My sister, Teri, was the eldest of six kids. She was popular, pretty, and had long, black hair that she used to iron on an ironing board to straighten, or sometimes she wrapped it around orange juice cans atop her head to achieve a perfect wave. She was beautiful, bold, and brave, and gosh, I loved her.

At the age of 17, rebellious and troubled, she hopped in her car and began her journey in search of herself and her place in the world. But after many years of wandering, some failed marriages, and an untreated mental illness, she ended up living in a drafty wooden shack, on a tiny patch of dirt, in an obscure little Texas town.

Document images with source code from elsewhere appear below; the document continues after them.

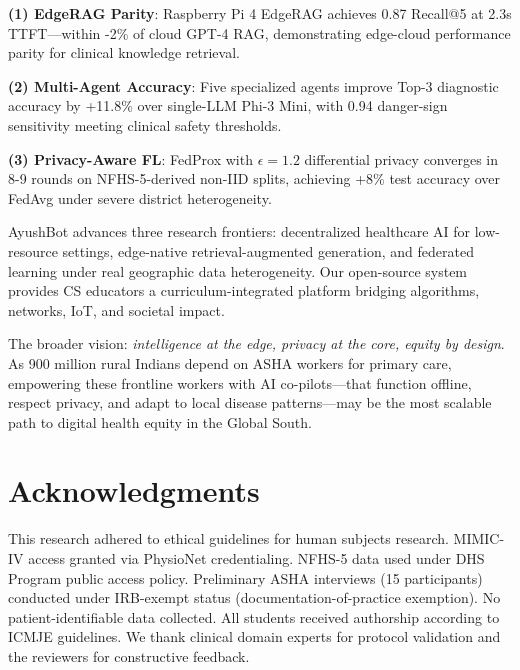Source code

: \documentclass[conference,compsoc]{IEEEtran}
\begin{document}
\textbf{(1) EdgeRAG Parity}: Raspberry Pi 4 EdgeRAG achieves 0.87 Recall@5 at 2.3s TTFT—within -2\% of cloud GPT-4 RAG, demonstrating edge-cloud performance parity for clinical knowledge retrieval.

\textbf{(2) Multi-Agent Accuracy}: Five specialized agents improve Top-3 diagnostic accuracy by +11.8\% over single-LLM Phi-3 Mini, with 0.94 danger-sign sensitivity meeting clinical safety thresholds.

\textbf{(3) Privacy-Aware FL}: FedProx with \(\epsilon=1.2\) differential privacy converges in 8-9 rounds on NFHS-5-derived non-IID splits, achieving +8\% test accuracy over FedAvg under severe district heterogeneity.

AyushBot advances three research frontiers: decentralized healthcare AI for low-resource settings, edge-native retrieval-augmented generation, and federated learning under real geographic data heterogeneity. Our open-source system provides CS educators a curriculum-integrated platform bridging algorithms, networks, IoT, and societal impact.

The broader vision: \textit{intelligence at the edge, privacy at the core, equity by design}. As 900 million rural Indians depend on ASHA workers for primary care, empowering these frontline workers with AI co-pilots—that function offline, respect privacy, and adapt to local disease patterns—may be the most scalable path to digital health equity in the Global South.

\section*{Acknowledgments}

This research adhered to ethical guidelines for human subjects research. MIMIC-IV access granted via PhysioNet credentialing. NFHS-5 data used under DHS Program public access policy. Preliminary ASHA interviews (15 participants) conducted under IRB-exempt status (documentation-of-practice exemption). No patient-identifiable data collected. All students received authorship according to ICMJE guidelines. We thank clinical domain experts for protocol validation and the reviewers for constructive feedback.
\end{document}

She forever struggled as a recovering alcoholic and was once a homeless panhandler. She was outside of the store begging for money the last time you went shopping; with dirty clothes, tangled hair, and a chipped, grey smile, she humbly asked you for spare change. That was my sister you turned your face from.

Most would judge her as a weak person. I do not.

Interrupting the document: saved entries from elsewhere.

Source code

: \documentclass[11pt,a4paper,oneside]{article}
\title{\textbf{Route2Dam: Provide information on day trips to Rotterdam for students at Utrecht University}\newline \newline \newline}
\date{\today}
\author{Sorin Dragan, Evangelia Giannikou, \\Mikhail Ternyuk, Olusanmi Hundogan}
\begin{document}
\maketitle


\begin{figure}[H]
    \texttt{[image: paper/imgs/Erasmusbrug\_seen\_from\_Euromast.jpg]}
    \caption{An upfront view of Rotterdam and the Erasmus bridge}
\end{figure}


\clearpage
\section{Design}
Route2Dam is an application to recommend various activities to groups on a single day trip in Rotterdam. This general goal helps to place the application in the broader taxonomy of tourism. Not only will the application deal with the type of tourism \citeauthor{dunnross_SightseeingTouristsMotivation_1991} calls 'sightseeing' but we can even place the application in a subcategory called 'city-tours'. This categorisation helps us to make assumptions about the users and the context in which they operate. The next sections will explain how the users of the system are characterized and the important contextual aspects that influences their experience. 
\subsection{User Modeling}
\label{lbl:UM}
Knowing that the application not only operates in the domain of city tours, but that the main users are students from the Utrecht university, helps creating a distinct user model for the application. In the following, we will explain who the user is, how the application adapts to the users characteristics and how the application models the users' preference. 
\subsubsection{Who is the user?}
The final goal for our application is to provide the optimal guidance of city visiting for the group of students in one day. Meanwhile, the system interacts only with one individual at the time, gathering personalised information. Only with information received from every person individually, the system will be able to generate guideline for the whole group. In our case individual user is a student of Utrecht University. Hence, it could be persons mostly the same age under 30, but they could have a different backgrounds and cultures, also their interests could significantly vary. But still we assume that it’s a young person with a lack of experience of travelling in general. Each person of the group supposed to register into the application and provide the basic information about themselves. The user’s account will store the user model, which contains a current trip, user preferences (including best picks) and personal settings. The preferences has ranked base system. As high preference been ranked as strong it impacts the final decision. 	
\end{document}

She was one of the strongest people I’ve ever known. Because of many failures and misfortunes, she fell down often. But she would get up again . . . over and over and over. She just kept getting up. Imagine the kind of energy and tenacity that takes.

Teri passed away in 2006 of lung cancer. She was 52 years old and 34 days sober.

We are not all born equally into this world; some arrive with the odds already stacked against them; others are given no survival tools, or are beaten down by cruelty or bad luck.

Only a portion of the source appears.